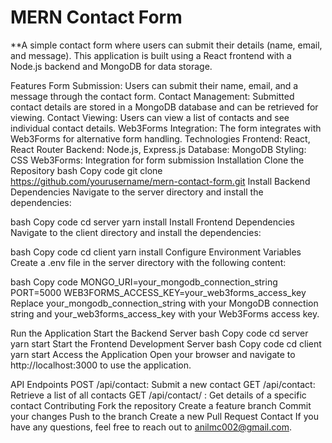 # MERN Contact Form
**A simple contact form where users can submit their details (name, email, and message). This application is built using a React frontend with a Node.js backend and MongoDB for data storage.

Features
Form Submission: Users can submit their name, email, and a message through the contact form.
Contact Management: Submitted contact details are stored in a MongoDB database and can be retrieved for viewing.
Contact Viewing: Users can view a list of contacts and see individual contact details.
Web3Forms Integration: The form integrates with Web3Forms for alternative form handling.
Technologies
Frontend: React, React Router
Backend: Node.js, Express.js
Database: MongoDB
Styling: CSS
Web3Forms: Integration for form submission
Installation
Clone the Repository
bash
Copy code
git clone https://github.com/yourusername/mern-contact-form.git
Install Backend Dependencies
Navigate to the server directory and install the dependencies:

bash
Copy code
cd server
yarn install
Install Frontend Dependencies
Navigate to the client directory and install the dependencies:

bash
Copy code
cd client
yarn install
Configure Environment Variables
Create a .env file in the server directory with the following content:

bash
Copy code
MONGO_URI=your_mongodb_connection_string
PORT=5000
WEB3FORMS_ACCESS_KEY=your_web3forms_access_key
Replace your_mongodb_connection_string with your MongoDB connection string and your_web3forms_access_key with your Web3Forms access key.

Run the Application
Start the Backend Server
bash
Copy code
cd server
yarn start
Start the Frontend Development Server
bash
Copy code
cd client
yarn start
Access the Application
Open your browser and navigate to http://localhost:3000 to use the application.

API Endpoints
POST /api/contact: Submit a new contact
GET /api/contact: Retrieve a list of all contacts
GET /api/contact/
: Get details of a specific contact
Contributing
Fork the repository
Create a feature branch
Commit your changes
Push to the branch
Create a new Pull Request
Contact
If you have any questions, feel free to reach out to anilmc002@gmail.com.
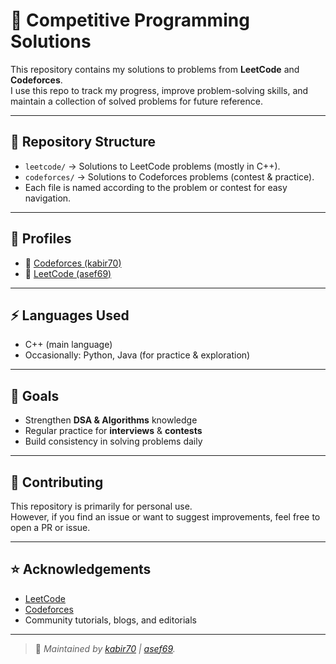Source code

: # 🚀 Competitive Programming Solutions

This repository contains my solutions to problems from **LeetCode** and **Codeforces**.  
I use this repo to track my progress, improve problem-solving skills, and maintain a collection of solved problems for future reference.  

---

## 📂 Repository Structure
- `leetcode/` → Solutions to LeetCode problems (mostly in C++).
- `codeforces/` → Solutions to Codeforces problems (contest & practice).
- Each file is named according to the problem or contest for easy navigation.

---

## 👤 Profiles
- 🔗 [Codeforces (kabir70)](https://codeforces.com/profile/kabir70)  
- 🔗 [LeetCode (asef69)](https://leetcode.com/u/asefkabir97/)

---

## ⚡ Languages Used
- C++ (main language)
- Occasionally: Python, Java (for practice & exploration)

---

## 🎯 Goals
- Strengthen **DSA & Algorithms** knowledge  
- Regular practice for **interviews** & **contests**  
- Build consistency in solving problems daily  

---

## 🤝 Contributing
This repository is primarily for personal use.  
However, if you find an issue or want to suggest improvements, feel free to open a PR or issue.  

---

## ⭐ Acknowledgements
- [LeetCode](https://leetcode.com/)  
- [Codeforces](https://codeforces.com/)  
- Community tutorials, blogs, and editorials  

---

> 📝 *Maintained by [kabir70](https://codeforces.com/profile/kabir70) | [asef69](https://leetcode.com/u/asefkabir97/).*
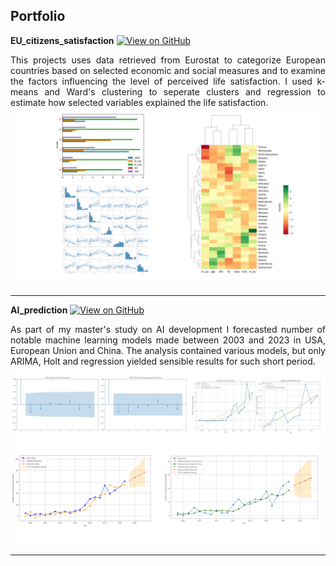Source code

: ## Portfolio


**EU_citizens_satisfaction**
[![View on GitHub](https://img.shields.io/badge/GitHub-View_on_GitHub-blue?logo=GitHub)](https://github.com/kacper22g/EU_citizens_satisfaction)

<div style="text-align: justify">This projects uses data retrieved from Eurostat to categorize European countries based on selected economic and social measures and to examine the factors influencing the level of perceived life satisfaction. I used k-means and Ward's clustering to seperate clusters and regression to estimate how selected variables explained the life satisfaction.

<center><img src="./images/EU_satisfaction.png?raw=true"/></center>

---
**AI_prediction**
[![View on GitHub](https://img.shields.io/badge/GitHub-View_on_GitHub-blue?logo=GitHub)](https://github.com/kacper22g/AI_prediction)

<div style="text-align: justify">As part of my master's study on AI development I forecasted number of notable machine learning models made between 2003 and 2023 in USA, European Union and China. The analysis contained various models, but only ARIMA, Holt and regression yielded sensible results for such short period.

<center><img src="./images/ai_prediction.png?raw=true"/></center>

---

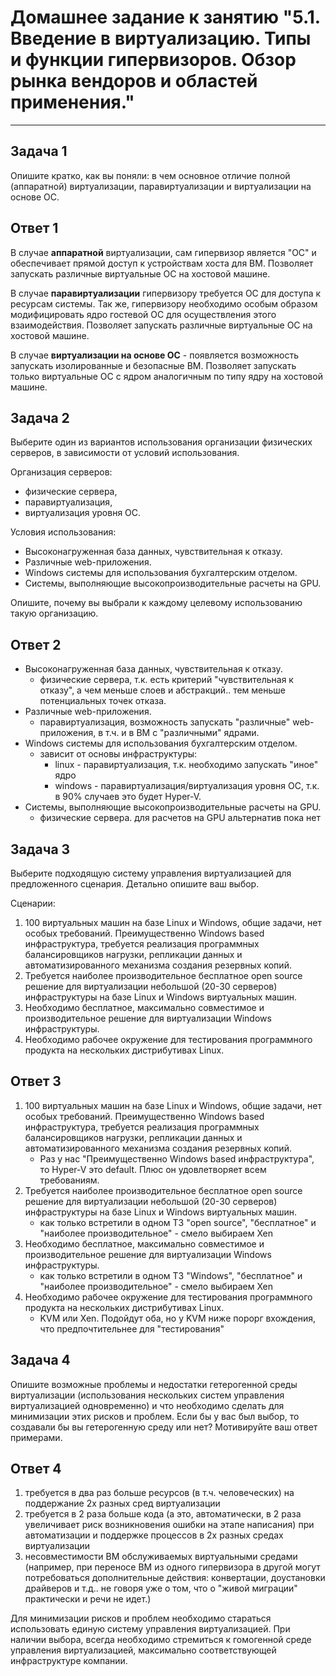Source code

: # Домашнее задание к занятию "5.1. Введение в виртуализацию. Типы и функции гипервизоров. Обзор рынка вендоров и областей применения."

---

## Задача 1

Опишите кратко, как вы поняли: в чем основное отличие полной (аппаратной) виртуализации, паравиртуализации и виртуализации на основе ОС.

## Ответ 1

В случае **аппаратной** виртуализации, сам гипервизор является "ОС" и обеспечивает прямой доступ к устройствам хоста для ВМ. Позволяет запускать различные виртуальные ОС на хостовой машине. 

В случае **паравиртуализации** гипервизору требуется ОС для доступа к ресурсам системы. Так же, гипервизору необходимо особым образом модифицировать ядро гостевой ОС для осуществления этого взаимодействия. Позволяет запускать различные виртуальные ОС на хостовой машине.  

В случае **виртуализации на основе ОС** - появляется возможность запускать изолированные и безопасные ВМ. Позволяет запускать только виртуальные ОС с ядром аналогичным по типу ядру на хостовой машине.

## Задача 2

Выберите один из вариантов использования организации физических серверов, в зависимости от условий использования.

Организация серверов:
- физические сервера,
- паравиртуализация,
- виртуализация уровня ОС.

Условия использования:
- Высоконагруженная база данных, чувствительная к отказу.
- Различные web-приложения.
- Windows системы для использования бухгалтерским отделом.
- Системы, выполняющие высокопроизводительные расчеты на GPU.

Опишите, почему вы выбрали к каждому целевому использованию такую организацию.

## Ответ 2

- Высоконагруженная база данных, чувствительная к отказу.
  - физические сервера, т.к. есть критерий "чувствительная к отказу", а чем меньше слоев и абстракций.. тем меньше потенциальных точек отказа. 
- Различные web-приложения.
  - паравиртуализация, возможность запускать "различные" web-приложения, в т.ч. и в ВМ с "различными" ядрами.
- Windows системы для использования бухгалтерским отделом.
  - зависит от основы инфраструктуры:
    - linux - паравиртуализация, т.к. необходимо запускать "иное" ядро
    - windows - паравиртуализация/виртуализация уровня ОС, т.к. в 90% случаев это будет Hyper-V.
- Системы, выполняющие высокопроизводительные расчеты на GPU.
  - физические сервера. для расчетов на GPU альтернатив пока нет

## Задача 3

Выберите подходящую систему управления виртуализацией для предложенного сценария. Детально опишите ваш выбор.

Сценарии:

1. 100 виртуальных машин на базе Linux и Windows, общие задачи, нет особых требований. Преимущественно Windows based инфраструктура, требуется реализация программных балансировщиков нагрузки, репликации данных и автоматизированного механизма создания резервных копий.
2. Требуется наиболее производительное бесплатное open source решение для виртуализации небольшой (20-30 серверов) инфраструктуры на базе Linux и Windows виртуальных машин.
3. Необходимо бесплатное, максимально совместимое и производительное решение для виртуализации Windows инфраструктуры.
4. Необходимо рабочее окружение для тестирования программного продукта на нескольких дистрибутивах Linux.

## Ответ 3

1. 100 виртуальных машин на базе Linux и Windows, общие задачи, нет особых требований. Преимущественно Windows based инфраструктура, требуется реализация программных балансировщиков нагрузки, репликации данных и автоматизированного механизма создания резервных копий.
   - Раз у нас "Преимущественно Windows based инфраструктура", то Hyper-V это default. Плюс он удовлетворяет всем требованиям.
2. Требуется наиболее производительное бесплатное open source решение для виртуализации небольшой (20-30 серверов) инфраструктуры на базе Linux и Windows виртуальных машин.
   - как только встретили в одном ТЗ "open source", "бесплатное" и "наиболее производительное" - смело выбираем Xen
3. Необходимо бесплатное, максимально совместимое и производительное решение для виртуализации Windows инфраструктуры.
   - как только встретили в одном ТЗ "Windows", "бесплатное" и "наиболее производительное" - смело выбираем Xen
4. Необходимо рабочее окружение для тестирования программного продукта на нескольких дистрибутивах Linux.
   - KVM или Xen. Подойдут оба, но у KVM ниже порорг вхождения, что предпочтительнее для "тестирования"

## Задача 4

Опишите возможные проблемы и недостатки гетерогенной среды виртуализации (использования нескольких систем управления виртуализацией одновременно) и что необходимо сделать для минимизации этих рисков и проблем. Если бы у вас был выбор, то создавали бы вы гетерогенную среду или нет? Мотивируйте ваш ответ примерами.

## Ответ 4

1. требуется в два раз больше ресурсов (в т.ч. человеческих) на поддержание 2х разных сред виртуализации
2. требуется в 2 раза больше кода (а это, автоматически, в 2 раза увеличивает риск возникновения ошибки на этапе написания) при автоматизации и поддержке процессов в 2х разных средах виртуализации
3. несовместимости ВМ обслуживаемых виртуальными средами (например, при переносе ВМ из одного гипервизора в другой могут потребоваться дополнительные действия: конвертации, доустановки драйверов и т.д.. не говоря уже о том, что о "живой миграции" практически и речи не идет.)

Для минимизации рисков и проблем необходимо стараться использовать единую систему управления виртуализацией.
При наличии выбора, всегда необходимо стремиться к гомогенной среде управления виртуализацией, максимально соответствующей инфраструктуре компании.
● ● ● ●
§ **What to work on**
Your answer should be a single number: the count of lines in the entries that contain the word "разных".

§ **Written solution**
2